### Work to complete
Look through the entries that follow and count the lines with the word "保護された". The reply is that number alone.

### Excerpted data

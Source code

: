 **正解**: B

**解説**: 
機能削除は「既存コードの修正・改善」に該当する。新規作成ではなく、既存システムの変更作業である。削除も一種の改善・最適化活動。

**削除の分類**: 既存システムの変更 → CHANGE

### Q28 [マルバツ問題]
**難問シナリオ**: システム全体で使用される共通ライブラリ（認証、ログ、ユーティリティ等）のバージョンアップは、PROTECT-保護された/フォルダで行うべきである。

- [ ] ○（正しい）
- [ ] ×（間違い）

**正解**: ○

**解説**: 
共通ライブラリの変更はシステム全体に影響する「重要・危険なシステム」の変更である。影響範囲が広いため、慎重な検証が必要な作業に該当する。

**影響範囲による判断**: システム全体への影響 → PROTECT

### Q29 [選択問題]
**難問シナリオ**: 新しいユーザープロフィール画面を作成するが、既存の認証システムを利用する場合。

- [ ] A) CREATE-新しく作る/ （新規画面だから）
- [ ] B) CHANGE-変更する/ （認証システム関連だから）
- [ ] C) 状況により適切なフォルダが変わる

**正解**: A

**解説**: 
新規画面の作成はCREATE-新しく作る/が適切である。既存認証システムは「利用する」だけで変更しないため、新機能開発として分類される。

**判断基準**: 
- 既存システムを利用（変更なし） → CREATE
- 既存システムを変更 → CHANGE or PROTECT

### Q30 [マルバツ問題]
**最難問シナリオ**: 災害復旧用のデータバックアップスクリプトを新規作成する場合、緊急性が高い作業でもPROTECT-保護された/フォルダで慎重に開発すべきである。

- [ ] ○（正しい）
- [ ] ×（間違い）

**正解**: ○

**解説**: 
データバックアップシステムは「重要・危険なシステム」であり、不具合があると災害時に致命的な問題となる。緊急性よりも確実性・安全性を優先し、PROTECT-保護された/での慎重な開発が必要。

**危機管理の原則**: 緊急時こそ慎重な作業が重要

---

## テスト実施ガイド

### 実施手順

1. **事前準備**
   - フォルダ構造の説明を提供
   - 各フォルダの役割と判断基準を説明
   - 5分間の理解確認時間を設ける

### Task result
3